Photo: Death Valley National Park covered in snow-like salt

Snow is not impossible in Death Valley.

It looks like the hottest place on Earth was hit by a snowstorm before winter even began.

A photo of Death Valley National Park covered in white powder has left some people perplexed.

“Is … SNOW in Death Valley?” The US Department of the Interior said on Facebook.

While it may appear that snow is blanketing the park known to regularly exceed 120 degrees, it is not. The park was actually covered with salt.

Park rangers said recent rain had caused so-called “fleur de sel” to sprout in the park.

“This phenomenon is caused when rain penetrates the ground by dissolving salts present below the surface,” rangers said on Facebook. “When this rain evaporates, it attracts dissolved salts to the surface by capillary action, leaving behind a fresh salty crust.”

The coating will erode over time, but it will turn white again when it rains again, according to the department.

People on social media marveled at the salty landscape.
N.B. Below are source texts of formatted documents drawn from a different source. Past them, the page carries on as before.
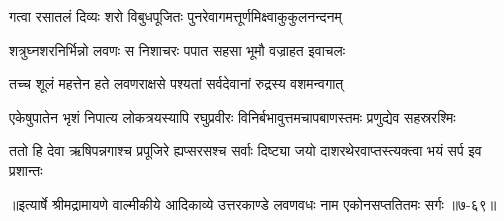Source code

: \twolineshloka
{गत्वा रसातलं दिव्यः शरो विबुधपूजितः}
{पुनरेवागमत्तूर्णमिक्ष्वाकुकुलनन्दनम्} %

\twolineshloka
{शत्रुघ्नशरनिर्भिन्नो लवणः स निशाचरः}
{पपात सहसा भूमौ वज्राहत इवाचलः} %

\twolineshloka
{तच्च शूलं महत्तेन हते लवणराक्षसे}
{पश्यतां सर्वदेवानां रुद्रस्य वशमन्वगात्} %

\twolineshloka
{एकेषुपातेन भृशं निपात्य लोकत्रयस्यापि रघुप्रवीरः}
{विनिर्बभावुत्तमचापबाणस्तमः प्रणुद्येव सहस्ररश्मिः} %

\twolineshloka
{ततो हि देवा ऋषिपन्नगाश्च प्रपूजिरे ह्यप्सरसश्च सर्वाः}
{दिष्ट्या जयो दाशरथेरवाप्तस्त्यक्त्वा भयं सर्प इव प्रशान्तः} %


॥इत्यार्षे श्रीमद्रामायणे वाल्मीकीये आदिकाव्ये उत्तरकाण्डे लवणवधः नाम एकोनसप्ततितमः सर्गः ॥७-६९॥
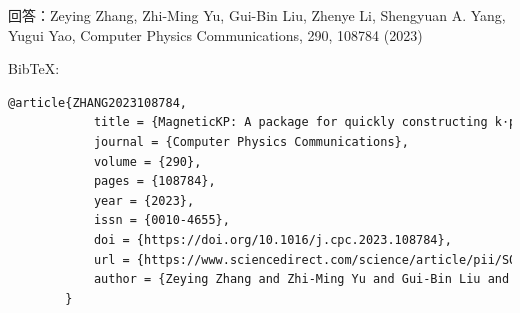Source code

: \documentclass[titlepage,a4paper,12pt,AutoFakeBold]{article}
\begin{document}
\begin{enumerate}[style=nextline]
    回答：Zeying Zhang, Zhi-Ming Yu, Gui-Bin Liu, Zhenye Li, Shengyuan A. Yang, Yugui Yao,
    Computer Physics Communications, 290, 108784 (2023)
    
    BibTeX:
    \begin{lstlisting}[numbers=none,language=TeX]
    	@article{ZHANG2023108784,
    		title = {MagneticKP: A package for quickly constructing k⋅p models of magnetic and non-magnetic crystals},
    		journal = {Computer Physics Communications},
    		volume = {290},
    		pages = {108784},
    		year = {2023},
    		issn = {0010-4655},
    		doi = {https://doi.org/10.1016/j.cpc.2023.108784},
    		url = {https://www.sciencedirect.com/science/article/pii/S0010465523001297},
    		author = {Zeying Zhang and Zhi-Ming Yu and Gui-Bin Liu and Zhenye Li and Shengyuan A. Yang and Yugui Yao}
    	}
    \end{lstlisting}
\end{enumerate}
\end{document}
“Wow,” one person said. ” I did not know ! Unbelievable!”

Other people said they experienced the phenomenon firsthand.

“When we were there there were salt crystals that looked like snow and ground that looked like packed ice,” another commentator said.

Snow is not impossible in Death Valley, according to the National Park Service. In winter, the temperature at low elevations can sometimes reach the freezing point, but it drops by about 5 degrees for every thousand vertical feet of elevation in the mountain ranges surrounding the valley.

“Winter storms moving inland from the Pacific Ocean must cross mountain ranges to continue east,” the National Park Service said. “As the clouds rise, they cool and the moisture condenses to fall as rain or snow on the west side of the ranges.”